Time to revisit your password rules?

The EU General Data Protection Regulation includes, at article 5(1)(f) an obligation that data is protected “using appropriate technical or organisational measures”.  Password protection is one aspect of such measures – yet many employers have not kept up with best practice.  ICO guidance on this obligation under the current Data Protection Act requires that you “regularly review your security arrangements as technology advances”, which means organisations must take note of changes in official and industry guidance.

Many organisations require staff to frequently change passwords, and mandate complex requirements regarding the use of letters, numerals and special characters.  Such policies are widely recognised to be counterproductive.

The resulting passwords are often susceptible to brute-force attacks in which a hacker attempts to access a system via software which systematically checks possible passphrases until the correct one is found.  Brute-force attack dictionaries prioritise frequently used words (across multiple languages) and common character substitutions – for example 1, 3 and 4 are often used instead of the letters I, E and A.

In addition, a typical employee will have tens of passwords to remember, covering a multitude of business and personal accounts. Add in a requirement to change certain passwords every 30 days, and it is hardly surprising that people write them down and leave them near the computer.

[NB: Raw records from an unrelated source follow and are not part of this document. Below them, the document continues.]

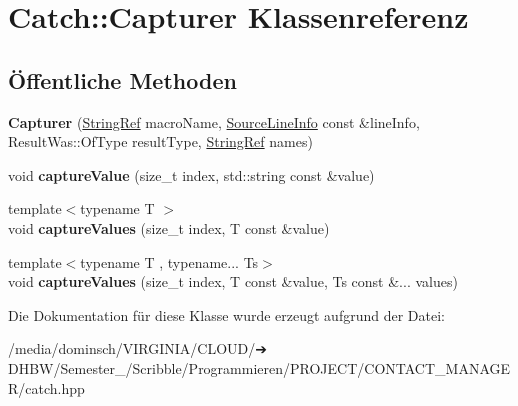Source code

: \hypertarget{classCatch_1_1Capturer}{}\section{Catch\+:\+:Capturer Klassenreferenz}
\label{classCatch_1_1Capturer}
\subsection*{Öffentliche Methoden}
\begin{DoxyCompactItemize}
\item 
\mbox{\label{classCatch_1_1Capturer_a86b0b27acc803a4e1310c10820f3038f}} 
{\bfseries Capturer} (\hyperlink{classCatch_1_1StringRef}{String\+Ref} macro\+Name, \hyperlink{structCatch_1_1SourceLineInfo}{Source\+Line\+Info} const \&line\+Info, Result\+Was\+::\+Of\+Type result\+Type, \hyperlink{classCatch_1_1StringRef}{String\+Ref} names)
\item 
\mbox{\label{classCatch_1_1Capturer_a0695ebf77f7cdcb344c73bcb3d9131e4}} 
void {\bfseries capture\+Value} (size\+\_\+t index, std\+::string const \&value)
\item 
\mbox{\label{classCatch_1_1Capturer_a60d08e6db2e54740bb2298bbbec3bc0b}} 
{\footnotesize template$<$typename T $>$ }\\void {\bfseries capture\+Values} (size\+\_\+t index, T const \&value)
\item 
\mbox{\label{classCatch_1_1Capturer_a76f2a097cfeb3042688300b81eb9bcbc}} 
{\footnotesize template$<$typename T , typename... Ts$>$ }\\void {\bfseries capture\+Values} (size\+\_\+t index, T const \&value, Ts const \&... values)
\end{DoxyCompactItemize}


Die Dokumentation für diese Klasse wurde erzeugt aufgrund der Datei\+:\begin{DoxyCompactItemize}
\item 
/media/dominsch/\+V\+I\+R\+G\+I\+N\+I\+A/\+C\+L\+O\+U\+D/➔ D\+H\+B\+W/\+Semester\+\_/\+Scribble/\+Programmieren/\+P\+R\+O\+J\+E\+C\+T/\+C\+O\+N\+T\+A\+C\+T\+\_\+\+M\+A\+N\+A\+G\+E\+R/catch.\+hpp\end{DoxyCompactItemize}
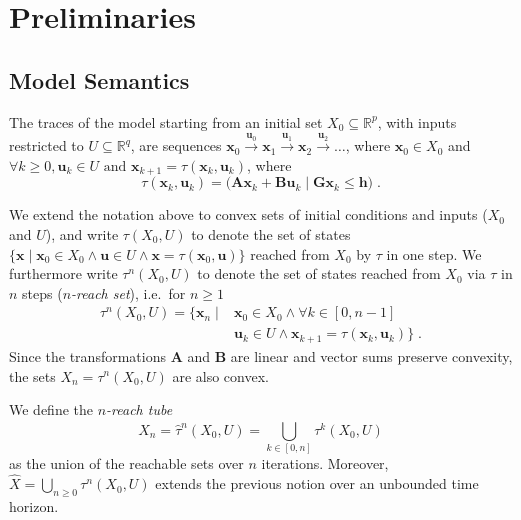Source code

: \documentclass[sigconf]{llncs}
\newcommand{\mat}[1]{\boldsymbol{#1}}
\renewcommand{\vec}[1]{\boldsymbol{#1}}
\begin{document}
\section{Preliminaries}
\label{sec:preliminaries}

\subsection{Model Semantics}\label{sec:model_semantics}


The traces of the model starting from an initial set $X_0\subseteq \mathbb{R}^p$, 
with inputs restricted to $U \subseteq \mathbb{R}^q$, are sequences 
$ \vec{x}_0 \xrightarrow{\vec{u}_0} \vec{x}_1 \xrightarrow{\vec{u}_1} \vec{x}_2 \xrightarrow{\vec{u}_2} \ldots $, 
%
where $ \vec{x}_0 \in X_0$ and $\forall k\geq 0, \vec{u}_k \in U \text{ and } \vec{x}_{k+1} = \tau(\vec{x}_k,\vec{u}_k) $, 
where 
%
\begin{equation}\label{equ:reachtraj}
\tau(\vec{x}_k,\vec{u}_k) = 
\big( \mat{A}\vec{x}_k +
\mat{B}\vec{u}_k \mid \mat{G}\vec{x}_k \leq \vec{h}\big)\;. 
\end{equation}

We extend the notation above to convex sets of initial conditions and inputs ($X_0$ and $U$), 
and write $\tau(X_0,U)$ to denote the set of states $\{\vec{x} \mid \vec{x}_0 \in
X_0 \wedge \vec{u} \in U \wedge \vec{x} = \tau(\vec{x}_0,\vec{u})\}$
reached from $X_0$ by $\tau$ in one step. 
%
We furthermore write $\tau^n(X_0,U)$ to denote the set of states reached from
$X_0$ via $\tau$ in $n$ steps (\emph{$n$-reach set}), i.e.\ for $n\geq 1$
%
\begin{align}\label{equ:reachset}
\tau^n(X_0,U) = \{\vec{x}_n \mid &\vec{x}_0 \in X_0 \wedge \forall k\in [0,n-1]\nonumber\\ 
 &\vec{u}_{k} \in U \wedge \vec{x}_{k+1}=\tau(\vec{x}_{k},\vec{u}_{k}) \} \;. 
\end{align}
%
Since the transformations $\mat{A}$ and $\mat{B}$ are linear and
vector sums preserve convexity, the sets $X_n = \tau^n(X_0,U)$ are also
convex.

We define the \emph{$n$-reach tube} 
\begin{equation}\label{equ:reachtube}
\hat{X}_n=\hat{\tau}^n(X_0,U)=\bigcup_{k\in[0,n]} \tau^k(X_0,U)
\end{equation}
as the union of the reachable sets over $n$ iterations.
%
Moreover, $\hat{X} 
=\bigcup_{n\geq 0} \tau^n(X_0,U)$ 
extends the previous notion over an 
unbounded time horizon.
\end{document}
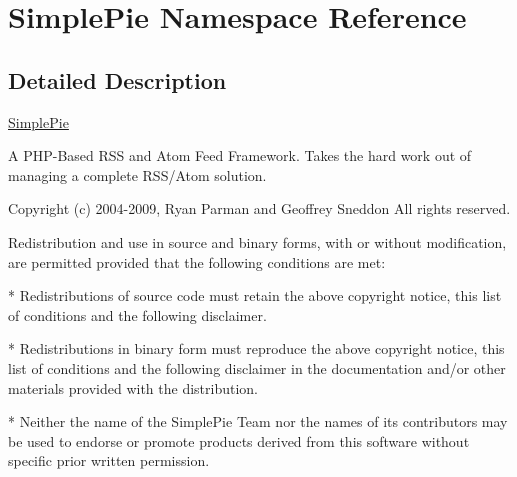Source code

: \hypertarget{namespace_simple_pie}{\section{Simple\-Pie Namespace Reference}
\label{namespace_simple_pie}
}


\subsection{Detailed Description}
\hyperlink{class_simple_pie}{Simple\-Pie}

A P\-H\-P-\/\-Based R\-S\-S and Atom Feed Framework. Takes the hard work out of managing a complete R\-S\-S/\-Atom solution.

Copyright (c) 2004-\/2009, Ryan Parman and Geoffrey Sneddon All rights reserved.

Redistribution and use in source and binary forms, with or without modification, are permitted provided that the following conditions are met\-: \begin{DoxyVerb}* Redistributions of source code must retain the above copyright notice, this list of
  conditions and the following disclaimer.

* Redistributions in binary form must reproduce the above copyright notice, this list
  of conditions and the following disclaimer in the documentation and/or other materials
  provided with the distribution.

* Neither the name of the SimplePie Team nor the names of its contributors may be used
  to endorse or promote products derived from this software without specific prior
  written permission.
\end{DoxyVerb}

So what is the solution? The National Cyber Security Centre (NCSC) suggests a simplification of policies, preferring the use of passphrases, allowing re-use of passwords across multiple accounts in certain circumstances, and only asking users to change passwords if those passwords are suspected to be compromised.  The NCSC also recommends a focus on monitoring and technical protections: monitoring logins to detect unusual use; notifying users with details of attempted logins (with an obligation on the user to advise if any attempts were by third parties); and using technical means to defend against automated guessing attacks (e.g. account lockouts, blacklisting of common passwords after a number of attempts).  Applying these recommendations should provide an organisation with better, cost-effective protection, both against information systems breaches and regulator disapproval.